### [DATA SUPPLIED]
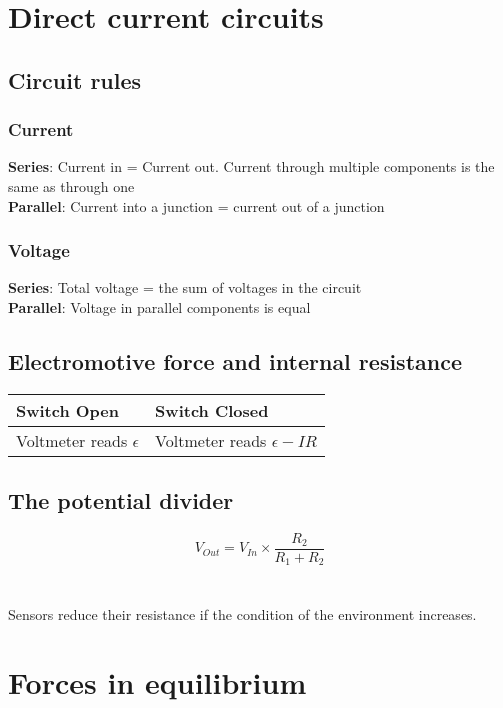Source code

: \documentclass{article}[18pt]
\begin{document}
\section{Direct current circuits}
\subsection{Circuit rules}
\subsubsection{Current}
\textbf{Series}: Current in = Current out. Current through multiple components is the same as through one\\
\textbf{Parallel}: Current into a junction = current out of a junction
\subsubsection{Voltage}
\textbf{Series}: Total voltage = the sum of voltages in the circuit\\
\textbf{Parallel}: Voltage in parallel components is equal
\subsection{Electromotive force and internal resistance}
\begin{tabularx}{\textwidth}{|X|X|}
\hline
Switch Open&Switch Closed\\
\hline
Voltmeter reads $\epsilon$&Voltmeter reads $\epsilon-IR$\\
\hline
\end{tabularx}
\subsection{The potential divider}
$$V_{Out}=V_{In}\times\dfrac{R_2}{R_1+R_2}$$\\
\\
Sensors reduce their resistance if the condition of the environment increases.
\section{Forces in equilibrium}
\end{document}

--

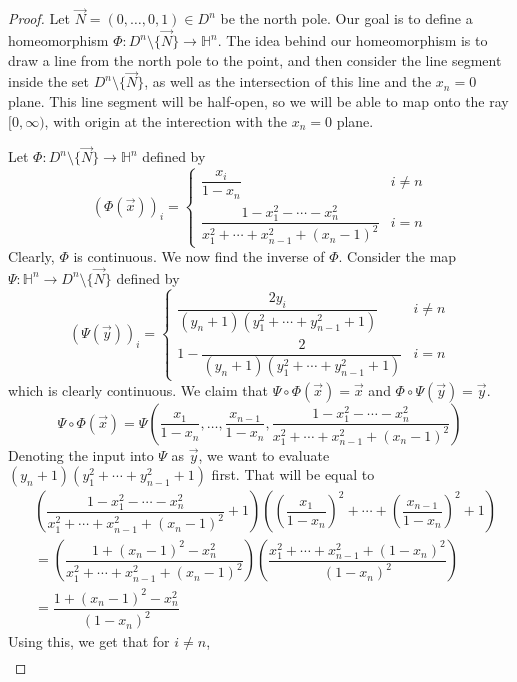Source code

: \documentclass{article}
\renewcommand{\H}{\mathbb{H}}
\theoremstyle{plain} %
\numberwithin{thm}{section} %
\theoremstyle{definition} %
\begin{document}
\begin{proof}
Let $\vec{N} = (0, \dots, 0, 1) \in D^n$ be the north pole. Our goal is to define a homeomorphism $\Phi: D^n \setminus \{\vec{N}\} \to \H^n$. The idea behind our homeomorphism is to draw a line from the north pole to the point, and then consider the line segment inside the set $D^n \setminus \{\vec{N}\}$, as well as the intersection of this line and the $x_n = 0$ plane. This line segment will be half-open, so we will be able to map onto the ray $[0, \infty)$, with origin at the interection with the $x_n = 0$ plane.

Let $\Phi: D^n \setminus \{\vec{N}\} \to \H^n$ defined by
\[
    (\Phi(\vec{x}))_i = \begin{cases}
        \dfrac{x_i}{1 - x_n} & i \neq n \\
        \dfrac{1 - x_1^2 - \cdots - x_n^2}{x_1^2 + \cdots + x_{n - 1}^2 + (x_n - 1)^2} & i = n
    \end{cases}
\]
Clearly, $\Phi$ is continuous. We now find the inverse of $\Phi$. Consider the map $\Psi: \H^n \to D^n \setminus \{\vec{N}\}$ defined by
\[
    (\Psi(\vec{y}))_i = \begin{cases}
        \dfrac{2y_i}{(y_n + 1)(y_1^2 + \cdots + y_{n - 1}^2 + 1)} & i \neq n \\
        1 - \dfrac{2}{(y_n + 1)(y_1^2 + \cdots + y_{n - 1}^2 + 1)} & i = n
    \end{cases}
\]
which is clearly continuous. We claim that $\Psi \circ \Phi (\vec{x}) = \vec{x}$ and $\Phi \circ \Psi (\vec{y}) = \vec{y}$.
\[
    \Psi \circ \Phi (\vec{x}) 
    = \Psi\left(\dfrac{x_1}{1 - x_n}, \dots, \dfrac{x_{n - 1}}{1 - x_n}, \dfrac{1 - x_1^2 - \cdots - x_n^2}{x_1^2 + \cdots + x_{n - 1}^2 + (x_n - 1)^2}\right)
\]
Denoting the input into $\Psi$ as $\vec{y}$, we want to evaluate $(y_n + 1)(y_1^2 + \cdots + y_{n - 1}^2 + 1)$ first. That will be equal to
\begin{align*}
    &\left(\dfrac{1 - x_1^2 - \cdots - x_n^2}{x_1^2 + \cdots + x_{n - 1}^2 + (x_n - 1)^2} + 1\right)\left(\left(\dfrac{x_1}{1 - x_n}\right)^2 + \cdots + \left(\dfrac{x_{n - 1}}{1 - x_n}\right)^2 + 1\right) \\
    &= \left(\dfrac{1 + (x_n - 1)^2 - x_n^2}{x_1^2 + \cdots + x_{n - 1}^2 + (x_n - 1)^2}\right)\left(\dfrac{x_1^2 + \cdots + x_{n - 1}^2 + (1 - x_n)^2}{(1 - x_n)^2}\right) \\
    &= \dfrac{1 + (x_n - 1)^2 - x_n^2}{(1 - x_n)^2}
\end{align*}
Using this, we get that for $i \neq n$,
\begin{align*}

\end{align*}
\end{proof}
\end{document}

### [TASK TO CARRY OUT]
For each line above that contains the word "article", give the line as it is written.

### [RESULT]
: \documentclass{article}[18pt]
: \documentclass{article}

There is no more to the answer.